From the perspective of companies in crisis, those that need to pay off debts or finance their expansion without compromising production, the instrument solves three problems at once: (i) it turns land into immediate cash; (ii) it keeps production active, since the producer remains on the farm as a tenant, avoiding stoppages and loss of market share; and (iii) it reduces leverage, as the debt is removed from the balance sheet and the lease payments, spread over the contract term, weigh less on cash flow.

For the investor, the sale-and-leaseback offers four main advantages: (i) a purchase discount, since the farm is usually acquired at a price below market value; (ii) future cash flow, with contracts generally signed for long terms (10 to 20 years) that ensure predictable payments over the period; (iii) capital protection, as if the tenant defaults, the property remains in the investor’s name, who can re-lease or sell the land without the need for judicial enforcement (except for filing an eviction action); and (iv) appreciation potential, because in addition to receiving rent, the investor also benefits from the historical appreciation of agricultural land, enhancing the overall return.

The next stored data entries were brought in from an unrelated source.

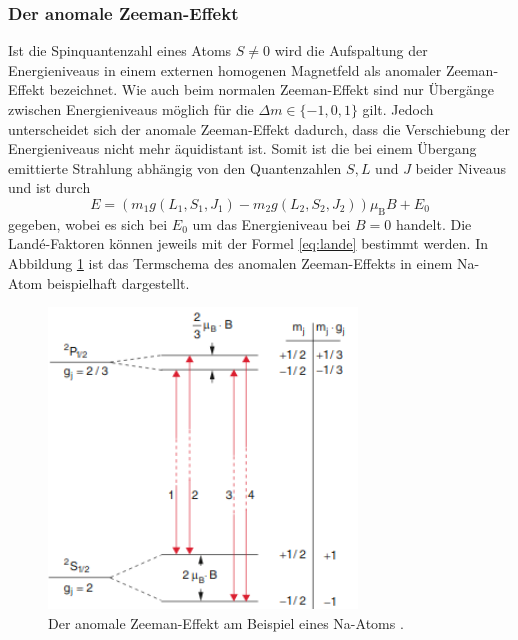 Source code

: \subsubsection*{Der anomale Zeeman-Effekt}
Ist die Spinquantenzahl eines Atoms $S\neq 0$ wird die Aufspaltung der Energieniveaus in einem externen homogenen Magnetfeld als anomaler Zeeman-Effekt bezeichnet. Wie auch beim normalen Zeeman-Effekt sind nur Übergänge zwischen Energieniveaus
möglich für die $\Delta m \in \{-1, 0, 1\}$ gilt. Jedoch unterscheidet sich der anomale Zeeman-Effekt dadurch, dass die Verschiebung der Energieniveaus nicht mehr äquidistant ist. Somit ist die bei einem Übergang emittierte Strahlung abhängig von 
den Quantenzahlen $S, L$ und $J$ beider Niveaus und ist durch
\begin{equation}
E=(m_1 g(L_1, S_1, J_1)-m_2g(L_2, S_2, J_2))\mu_\text{B}B + E_0
\end{equation}
gegeben, wobei es sich bei $E_0$ um das Energieniveau bei $B=0$ handelt. Die Landé-Faktoren können jeweils mit der Formel \eqref{eq:lande} bestimmt werden. In Abbildung \ref{fig:tfig4} ist das Termschema des anomalen Zeeman-Effekts in einem Na-Atom beispielhaft
dargestellt.
\begin{figure}
\centering
\includegraphics[height=8.0cm]{anomalerzeeman.png}
\caption{Der anomale Zeeman-Effekt am Beispiel eines Na-Atoms \cite{quelle01}.}
\label{fig:tfig4}
\end{figure}

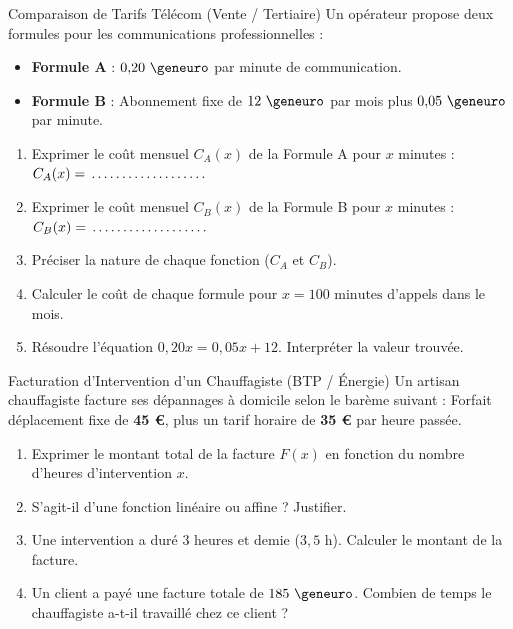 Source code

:\begin{exercice}[4 pts]{\capAnalyser}{Comparaison de Tarifs Télécom (Vente / Tertiaire)}
Un opérateur propose deux formules pour les communications professionnelles :
\begin{itemize}[leftmargin=1.5em, itemsep=1pt]
    \item \textbf{Formule A} : $0{,}20\text{ \euro{}}$ par minute de communication.
    \item \textbf{Formule B} : Abonnement fixe de $12\text{ \euro{}}$ par mois plus $0{,}05\text{ \euro{}}$ par minute.
\end{itemize}

\begin{enumerate}[leftmargin=1.5em]
    \item Exprimer le coût mensuel $C_A(x)$ de la Formule A pour $x$ minutes : $C_A(x) = \pointille[3cm]$
    \item Exprimer le coût mensuel $C_B(x)$ de la Formule B pour $x$ minutes : $C_B(x) = \pointille[3cm]$
    \item Préciser la nature de chaque fonction ($C_A$ et $C_B$).
    \item Calculer le coût de chaque formule pour $x = 100\text{ minutes}$ d'appels dans le mois.
    \item Résoudre l'équation $0{,}20x = 0{,}05x + 12$. Interpréter la valeur trouvée.
\end{enumerate}
\lignesreponse[4]
\end{exercice}

\begin{exercice}[4 pts]{\capAnalyser}{Facturation d'Intervention d'un Chauffagiste (BTP / Énergie)}
Un artisan chauffagiste facture ses dépannages à domicile selon le barème suivant :
Forfait déplacement fixe de \textbf{45 \euro{}}, plus un tarif horaire de \textbf{35 \euro{}} par heure passée.

\begin{enumerate}[leftmargin=1.5em]
    \item Exprimer le montant total de la facture $F(x)$ en fonction du nombre d'heures d'intervention $x$.
    \item S'agit-il d'une fonction linéaire ou affine ? Justifier.
    \item Une intervention a duré $3\text{ heures et demie}$ ($3{,}5\text{ h}$). Calculer le montant de la facture.
    \item Un client a payé une facture totale de $185\text{ \euro{}}$. Combien de temps le chauffagiste a-t-il travaillé chez ce client ?
\end{enumerate}
\lignesreponse[4]
\end{exercice}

In many structures, there is a buyback option in favor of the producer: if they repurchase the land, the investor realizes the capital gain embedded in the target price; if they do not exercise the option, the investor retains the property and continues to receive lease payments, creating a balanced exit scenario with future liquidity and downside protection. The buyback option, if agreed upon, may be exercised at a predetermined price or according to a formula commonly used in the market that considers the appreciation of the land over the lease period.

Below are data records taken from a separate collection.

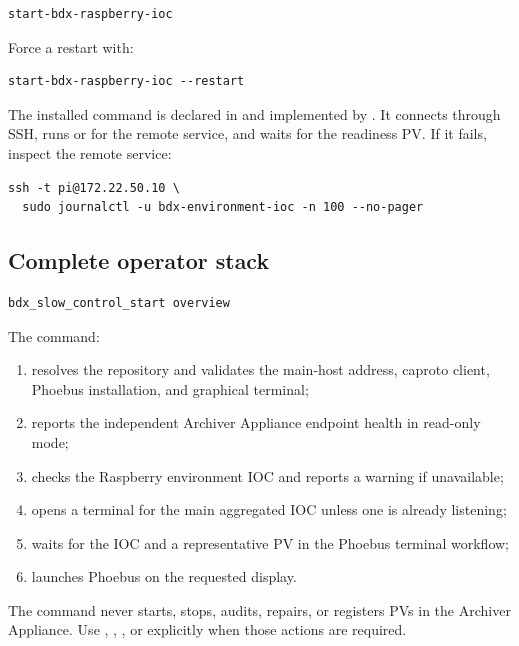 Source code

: \begin{lstlisting}[style=shell]
start-bdx-raspberry-ioc
\end{lstlisting}

Force a restart with:

\begin{lstlisting}[style=shell]
start-bdx-raspberry-ioc --restart
\end{lstlisting}

The installed command is declared in  and implemented by . It connects through SSH, runs  or  for the remote  service, and waits for the readiness PV. If it fails, inspect the remote service:

\begin{lstlisting}[style=shell]
ssh -t pi@172.22.50.10 \
  sudo journalctl -u bdx-environment-ioc -n 100 --no-pager
\end{lstlisting}

\subsection{Complete operator stack}

\begin{lstlisting}[style=shell]
bdx_slow_control_start overview
\end{lstlisting}

The command:

\begin{enumerate}
  \item resolves the repository and validates the main-host address, caproto client, Phoebus installation, and graphical terminal;
  \item reports the independent Archiver Appliance endpoint health in read-only mode;
  \item checks the Raspberry environment IOC and reports a warning if unavailable;
  \item opens a terminal for the main aggregated IOC unless one is already listening;
  \item waits for the IOC and a representative PV in the Phoebus terminal workflow;
  \item launches Phoebus on the requested display.
\end{enumerate}

The command never starts, stops, audits, repairs, or registers PVs in the Archiver Appliance. Use , , , or  explicitly when those actions are required.

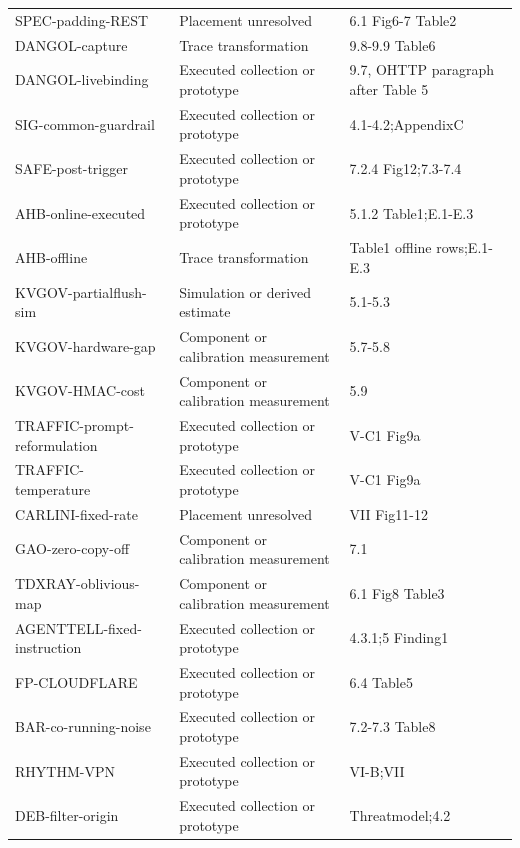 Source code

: \begin{longtable}{@{}p{}p{}p{}@{}}
SPEC-padding-REST~\cite{wei2024speculation} & Placement unresolved & 6.1 Fig6-7 Table2\\
DANGOL-capture~\cite{dangol2026workflow} & Trace transformation & 9.8-9.9 Table6\\
DANGOL-livebinding~\cite{dangol2026workflow} & Executed collection or prototype & 9.7, OHTTP paragraph after Table 5\\
SIG-common-guardrail~\cite{geng2026sigleak} & Executed collection or prototype & 4.1-4.2;AppendixC\\
SAFE-post-trigger~\cite{chu2025safekv} & Executed collection or prototype & 7.2.4 Fig12;7.3-7.4\\
AHB-online-executed~\cite{zhu2026turing} & Executed collection or prototype & 5.1.2 Table1;E.1-E.3\\
AHB-offline~\cite{zhu2026turing} & Trace transformation & Table1 offline rows;E.1-E.3\\
KVGOV-partialflush-sim~\cite{addagada2026kvgov} & Simulation or derived estimate & 5.1-5.3\\
KVGOV-hardware-gap~\cite{addagada2026kvgov} & Component or calibration measurement & 5.7-5.8\\
KVGOV-HMAC-cost~\cite{addagada2026kvgov} & Component or calibration measurement & 5.9\\
TRAFFIC-prompt-reformulation~\cite{pouryousef2026traffic} & Executed collection or prototype & V-C1 Fig9a\\
TRAFFIC-temperature~\cite{pouryousef2026traffic} & Executed collection or prototype & V-C1 Fig9a\\
CARLINI-fixed-rate~\cite{carlini2024remote} & Placement unresolved & VII Fig11-12\\
GAO-zero-copy-off~\cite{gao2025iknow} & Component or calibration measurement & 7.1\\
TDXRAY-oblivious-map~\cite{hornetz2026tdxray} & Component or calibration measurement & 6.1 Fig8 Table3\\
AGENTTELL-fixed-instruction~\cite{shahriar2026agenttell} & Executed collection or prototype & 4.3.1;5 Finding1\\
FP-CLOUDFLARE~\cite{wang2026fpagent} & Executed collection or prototype & 6.4 Table5\\
BAR-co-running-noise~\cite{gu2026behindbars} & Executed collection or prototype & 7.2-7.3 Table8\\
RHYTHM-VPN~\cite{alhazbi2025rhythm} & Executed collection or prototype & VI-B;VII\\
DEB-filter-origin~\cite{debenedetti2024privacy} & Executed collection or prototype & Threatmodel;4.2\\

\end{longtable}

In practice, the structure relies on two essential instruments: (i) a deed of sale and purchase, which immediately transfers ownership of the farm to the investor; and (ii) a lease agreement, promptly recorded in the property registry, ensuring the seller’s right to remain on the land as a producer. Thus, the seller knows in advance the price required to repurchase the property, while the buyer starts with a contractually guaranteed minimum return. In many cases, the buyback may occur gradually: as the producer fulfills the lease, they reacquire shares of the property over time, gradually reducing their exposure. To reinforce security, the transaction is usually accompanied by additional guarantees (such as a pledge of production, agricultural insurance, or both) that protect the investor’s cash flow and provide operational predictability for the tenant.

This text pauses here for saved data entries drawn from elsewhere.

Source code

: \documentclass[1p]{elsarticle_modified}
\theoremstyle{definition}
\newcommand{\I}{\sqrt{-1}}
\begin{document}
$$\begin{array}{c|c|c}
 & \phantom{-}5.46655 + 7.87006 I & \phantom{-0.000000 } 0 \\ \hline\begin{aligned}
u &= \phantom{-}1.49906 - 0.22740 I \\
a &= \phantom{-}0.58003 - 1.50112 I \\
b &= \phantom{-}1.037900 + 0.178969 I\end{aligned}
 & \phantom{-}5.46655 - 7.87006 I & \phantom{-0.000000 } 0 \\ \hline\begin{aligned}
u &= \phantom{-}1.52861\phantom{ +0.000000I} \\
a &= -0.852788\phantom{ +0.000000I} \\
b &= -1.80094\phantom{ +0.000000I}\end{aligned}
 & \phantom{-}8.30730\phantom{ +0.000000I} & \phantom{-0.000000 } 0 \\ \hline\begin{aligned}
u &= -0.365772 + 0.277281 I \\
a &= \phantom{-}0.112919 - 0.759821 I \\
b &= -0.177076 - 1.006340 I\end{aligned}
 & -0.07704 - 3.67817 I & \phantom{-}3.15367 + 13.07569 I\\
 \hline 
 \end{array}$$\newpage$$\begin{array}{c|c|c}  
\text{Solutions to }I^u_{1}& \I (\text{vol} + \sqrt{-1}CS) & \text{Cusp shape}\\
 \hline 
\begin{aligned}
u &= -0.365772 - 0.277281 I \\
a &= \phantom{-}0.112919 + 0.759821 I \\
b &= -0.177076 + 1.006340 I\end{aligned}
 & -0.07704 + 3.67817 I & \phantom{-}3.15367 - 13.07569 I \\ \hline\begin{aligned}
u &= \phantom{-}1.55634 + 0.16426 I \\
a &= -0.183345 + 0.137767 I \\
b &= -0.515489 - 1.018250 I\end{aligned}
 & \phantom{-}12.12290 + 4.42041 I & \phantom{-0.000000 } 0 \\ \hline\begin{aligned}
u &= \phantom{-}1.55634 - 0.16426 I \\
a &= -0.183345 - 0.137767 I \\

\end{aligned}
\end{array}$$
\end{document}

Despite the evident advantages, the success of a rural sale-and-leaseback operation depends on conducting thorough due diligence. The investor must examine, beyond ownership chain and possible encumbrances, the integrity of property records (title deed, georeferencing, and environmental registry), environmental compliance, and the solidity of land title documentation. The seller-lessee, in turn, must assess the economic impact of temporarily transferring ownership on their balance sheet and demonstrate the ability to meet all lease obligations throughout the contractual period.

When the interests converge—on one side, the seller seeking immediate liquidity without giving up operations, and on the other, the buyer pursuing a discounted real asset with a stable payment flow—the sale-and-leaseback becomes a special situations case in which the seemingly divergent goals of both parties are capitalized upon. The seller transfers the property for a price below its fair value, securing essential cash flow to preserve solvency, while the buyer acquires, at a discount, a real asset that generates lease income and includes an option for repurchase by the tenant.

This risk–return relationship benefits both sides: it reduces the default risk for the producer and gives the investor the security of owning the asset, with the added possibility of profiting from the future sale of the land.